The task - Copy out each line of the listing that has the word "drwxrwxrwx" in it.

++++ Task input

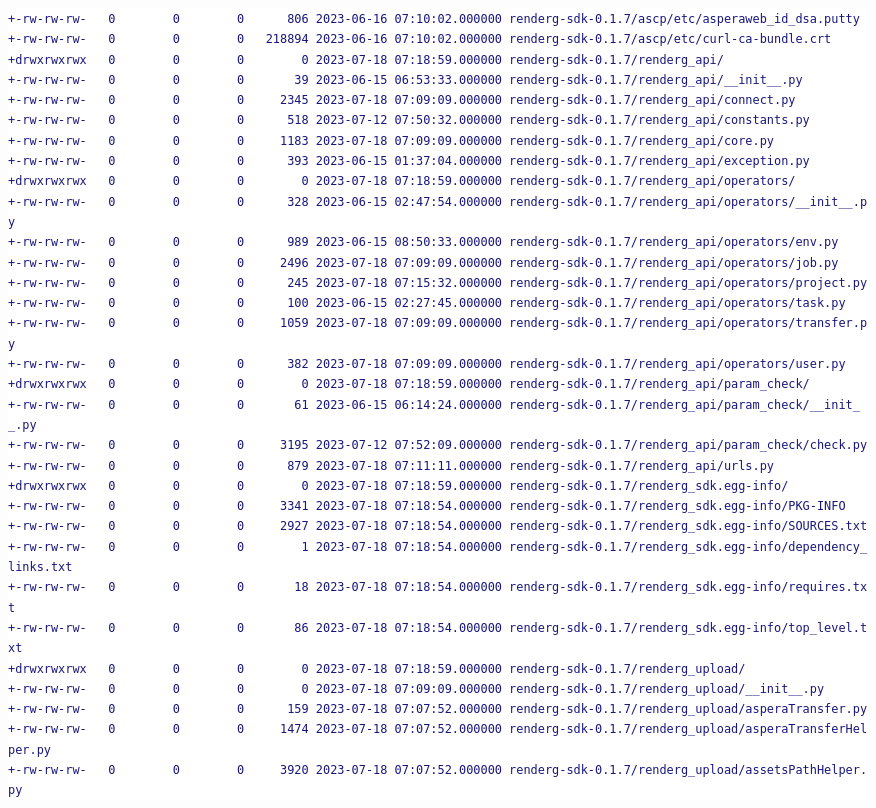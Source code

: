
 ```diff
+-rw-rw-rw-   0        0        0      806 2023-06-16 07:10:02.000000 renderg-sdk-0.1.7/ascp/etc/asperaweb_id_dsa.putty
+-rw-rw-rw-   0        0        0   218894 2023-06-16 07:10:02.000000 renderg-sdk-0.1.7/ascp/etc/curl-ca-bundle.crt
+drwxrwxrwx   0        0        0        0 2023-07-18 07:18:59.000000 renderg-sdk-0.1.7/renderg_api/
+-rw-rw-rw-   0        0        0       39 2023-06-15 06:53:33.000000 renderg-sdk-0.1.7/renderg_api/__init__.py
+-rw-rw-rw-   0        0        0     2345 2023-07-18 07:09:09.000000 renderg-sdk-0.1.7/renderg_api/connect.py
+-rw-rw-rw-   0        0        0      518 2023-07-12 07:50:32.000000 renderg-sdk-0.1.7/renderg_api/constants.py
+-rw-rw-rw-   0        0        0     1183 2023-07-18 07:09:09.000000 renderg-sdk-0.1.7/renderg_api/core.py
+-rw-rw-rw-   0        0        0      393 2023-06-15 01:37:04.000000 renderg-sdk-0.1.7/renderg_api/exception.py
+drwxrwxrwx   0        0        0        0 2023-07-18 07:18:59.000000 renderg-sdk-0.1.7/renderg_api/operators/
+-rw-rw-rw-   0        0        0      328 2023-06-15 02:47:54.000000 renderg-sdk-0.1.7/renderg_api/operators/__init__.py
+-rw-rw-rw-   0        0        0      989 2023-06-15 08:50:33.000000 renderg-sdk-0.1.7/renderg_api/operators/env.py
+-rw-rw-rw-   0        0        0     2496 2023-07-18 07:09:09.000000 renderg-sdk-0.1.7/renderg_api/operators/job.py
+-rw-rw-rw-   0        0        0      245 2023-07-18 07:15:32.000000 renderg-sdk-0.1.7/renderg_api/operators/project.py
+-rw-rw-rw-   0        0        0      100 2023-06-15 02:27:45.000000 renderg-sdk-0.1.7/renderg_api/operators/task.py
+-rw-rw-rw-   0        0        0     1059 2023-07-18 07:09:09.000000 renderg-sdk-0.1.7/renderg_api/operators/transfer.py
+-rw-rw-rw-   0        0        0      382 2023-07-18 07:09:09.000000 renderg-sdk-0.1.7/renderg_api/operators/user.py
+drwxrwxrwx   0        0        0        0 2023-07-18 07:18:59.000000 renderg-sdk-0.1.7/renderg_api/param_check/
+-rw-rw-rw-   0        0        0       61 2023-06-15 06:14:24.000000 renderg-sdk-0.1.7/renderg_api/param_check/__init__.py
+-rw-rw-rw-   0        0        0     3195 2023-07-12 07:52:09.000000 renderg-sdk-0.1.7/renderg_api/param_check/check.py
+-rw-rw-rw-   0        0        0      879 2023-07-18 07:11:11.000000 renderg-sdk-0.1.7/renderg_api/urls.py
+drwxrwxrwx   0        0        0        0 2023-07-18 07:18:59.000000 renderg-sdk-0.1.7/renderg_sdk.egg-info/
+-rw-rw-rw-   0        0        0     3341 2023-07-18 07:18:54.000000 renderg-sdk-0.1.7/renderg_sdk.egg-info/PKG-INFO
+-rw-rw-rw-   0        0        0     2927 2023-07-18 07:18:54.000000 renderg-sdk-0.1.7/renderg_sdk.egg-info/SOURCES.txt
+-rw-rw-rw-   0        0        0        1 2023-07-18 07:18:54.000000 renderg-sdk-0.1.7/renderg_sdk.egg-info/dependency_links.txt
+-rw-rw-rw-   0        0        0       18 2023-07-18 07:18:54.000000 renderg-sdk-0.1.7/renderg_sdk.egg-info/requires.txt
+-rw-rw-rw-   0        0        0       86 2023-07-18 07:18:54.000000 renderg-sdk-0.1.7/renderg_sdk.egg-info/top_level.txt
+drwxrwxrwx   0        0        0        0 2023-07-18 07:18:59.000000 renderg-sdk-0.1.7/renderg_upload/
+-rw-rw-rw-   0        0        0        0 2023-07-18 07:09:09.000000 renderg-sdk-0.1.7/renderg_upload/__init__.py
+-rw-rw-rw-   0        0        0      159 2023-07-18 07:07:52.000000 renderg-sdk-0.1.7/renderg_upload/asperaTransfer.py
+-rw-rw-rw-   0        0        0     1474 2023-07-18 07:07:52.000000 renderg-sdk-0.1.7/renderg_upload/asperaTransferHelper.py
+-rw-rw-rw-   0        0        0     3920 2023-07-18 07:07:52.000000 renderg-sdk-0.1.7/renderg_upload/assetsPathHelper.py
```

++++++++

Output below -
+drwxrwxrwx   0        0        0        0 2023-07-18 07:18:59.000000 renderg-sdk-0.1.7/renderg_api/
+drwxrwxrwx   0        0        0        0 2023-07-18 07:18:59.000000 renderg-sdk-0.1.7/renderg_api/operators/
+drwxrwxrwx   0        0        0        0 2023-07-18 07:18:59.000000 renderg-sdk-0.1.7/renderg_api/param_check/
+drwxrwxrwx   0        0        0        0 2023-07-18 07:18:59.000000 renderg-sdk-0.1.7/renderg_sdk.egg-info/
+drwxrwxrwx   0        0        0        0 2023-07-18 07:18:59.000000 renderg-sdk-0.1.7/renderg_upload/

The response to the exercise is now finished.